Receiving an inheritance does provide an opportunity to reduce or eliminate debt, but before you rush to pay off creditors, ask yourself whether you and your family should be the greater beneficiary(ies) of your loved one's legacy or your creditors?  An ultimate honor or tribute to your loved one should be building upon the tradition they have started (or continued) by taking similiar measures as it relates to your loved ones.


At the time you receive an inheritance would be an appropriate time to have a will drafted, if you do not have one, or review your current will.  A review of your current beneficiary designations on life insurance policies and/or retirement accounts is also strongly encouraged.


It is strongly recommended to enlist the services of an financial advisor when it come to investing an inheritance.  All inheritances are not treated the same, so an experienced financial advisor can provide you advice and services to better help you manage an inheritance.  Rules associated with receiving an inheritance are different for spouses than they are for a non-spouse such as a daugher or son, grandchildren, siblings, aunts and/or uncles, nieces and/or nephews, etc.  

It makes a difference if you are receiving an inheritance where the proceeds are coming from tax-deferred accounts, including, but not not limited to, traditional IRAs, 401(k) plans, pensions, annuities and/or profit sharing plans.  Similarly, there are considerations if you are looking to invest an inheritance where the proceeds come from investments such as stocks, bonds, or mutual funds.  An experienced financial advisor helps your understand these rules.
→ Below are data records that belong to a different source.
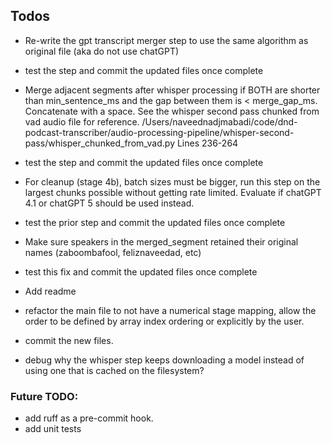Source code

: ## Todos
<!--- Update the checkpoint logic to reset subsequent stage statuses when the user runs `uv run transcribe run --stage <stage> --continue`. Expected behavior: the system should reset all subsequent stages to "pending" status so they get re-run. Currently, the system only resets the explicitly specified stages. Example: If `uv run transcribe run --stage vad --continue` is run, the cleanup tasks will not be run because they are marked as "complete" in the status.json

- test the fixed continue flag behavior-->

- Re-write the gpt transcript merger step to use the same algorithm as original file (aka do not use chatGPT)
- test the step and commit the updated files once complete


- Merge adjacent segments after whisper processing if BOTH are shorter than min_sentence_ms and the gap between them is < merge_gap_ms. Concatenate with a space. See the whisper second pass chunked from vad audio file for reference. /Users/naveednadjmabadi/code/dnd-podcast-transcriber/audio-processing-pipeline/whisper-second-pass/whisper_chunked_from_vad.py Lines 236-264
- test the step and commit the updated files once complete

- For cleanup (stage 4b), batch sizes must be bigger, run this step on the largest chunks possible without getting rate limited. Evaluate if chatGPT 4.1 or chatGPT 5 should be used instead.
- test the prior step and commit the updated files once complete

- Make sure speakers in the merged_segment retained their original names (zaboombafool, feliznaveedad, etc)
- test this fix and commit the updated files once complete

- Add readme
- refactor the main file to not have a numerical stage mapping, allow the order to be defined by array index ordering or explicitly by the user.
- commit the new files.
- debug why the whisper step keeps downloading a model instead of using one that is cached on the filesystem?


### Future TODO:
- add ruff as a pre-commit hook.
- add unit tests
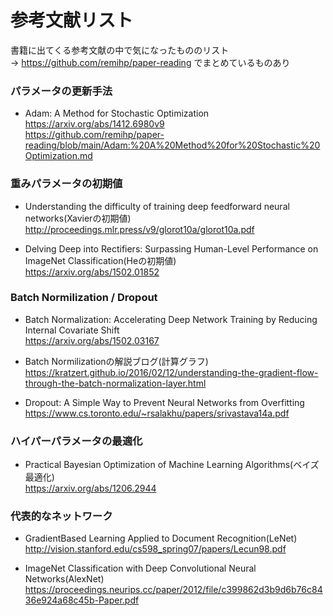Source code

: # 参考文献リスト

書籍に出てくる参考文献の中で気になったもののリスト  
→ https://github.com/remihp/paper-reading でまとめているものあり


### パラメータの更新手法
- Adam: A Method for Stochastic Optimization  
  https://arxiv.org/abs/1412.6980v9  
  https://github.com/remihp/paper-reading/blob/main/Adam:%20A%20Method%20for%20Stochastic%20Optimization.md

### 重みパラメータの初期値
- Understanding the difficulty of training deep feedforward neural networks(Xavierの初期値)  
  http://proceedings.mlr.press/v9/glorot10a/glorot10a.pdf

- Delving Deep into Rectifiers: Surpassing Human-Level Performance on ImageNet Classification(Heの初期値)  
  https://arxiv.org/abs/1502.01852

### Batch Normilization / Dropout
- Batch Normalization: Accelerating Deep Network Training by Reducing Internal Covariate Shift  
  https://arxiv.org/abs/1502.03167

- Batch Normilizationの解説ブログ(計算グラフ)  
  https://kratzert.github.io/2016/02/12/understanding-the-gradient-flow-through-the-batch-normalization-layer.html

- Dropout: A Simple Way to Prevent Neural Networks from Overfitting  
  https://www.cs.toronto.edu/~rsalakhu/papers/srivastava14a.pdf  

### ハイパーパラメータの最適化
- Practical Bayesian Optimization of Machine Learning Algorithms(ベイズ最適化)  
  https://arxiv.org/abs/1206.2944  

### 代表的なネットワーク
- GradientBased Learning Applied to Document Recognition(LeNet)  
  http://vision.stanford.edu/cs598_spring07/papers/Lecun98.pdf

- ImageNet Classification with Deep Convolutional Neural Networks(AlexNet)  
  https://proceedings.neurips.cc/paper/2012/file/c399862d3b9d6b76c8436e924a68c45b-Paper.pdf

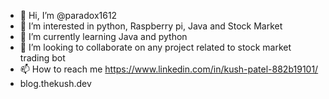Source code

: - 👋 Hi, I’m @paradox1612
- 👀 I’m interested in python, Raspberry pi, Java and Stock Market
- 🌱 I’m currently learning Java and python
- 💞️ I’m looking to collaborate on any project related to stock market trading bot
- 📫 How to reach me https://www.linkedin.com/in/kush-patel-882b19101/
- blog.thekush.dev
<!---
paradox1612/paradox1612 is a ✨ special ✨ repository because its `README.md` (this file) appears on your GitHub profile.
You can click the Preview link to take a look at your changes.
--->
Your benefactor may have owned a life insurance policy and an annuity.  Although both are issued by an insurance company, the rules are vastly different for each.  An experienced financial advisor can help you understand the differences before you invest an inheritance where the proceeds come from a life insurance policy and/or an annuity.

After some of the issues mentioned above are addressed, you should then communicate your financial priorities to your financial advisor so that (s)he can help you develop a plan for investing an inheritance.  This plan will include recommendations for dealing with any outstanding debt, planning for college, or addressing retirement planning needs. 

The low interest rates offered on many fixed-income investments such as CDs and bonds prevent someone from depositing money received from an inheritance and "living off of the interest", but an experienced financial advisor can help develop a plan that meets current and future financial needs and continuing to honor the legacy provided by their benefactor.​

Allow Jones Wealth Management Group to evaluate your situation.  Call today to schedule a no-cost phone or in-person consultation.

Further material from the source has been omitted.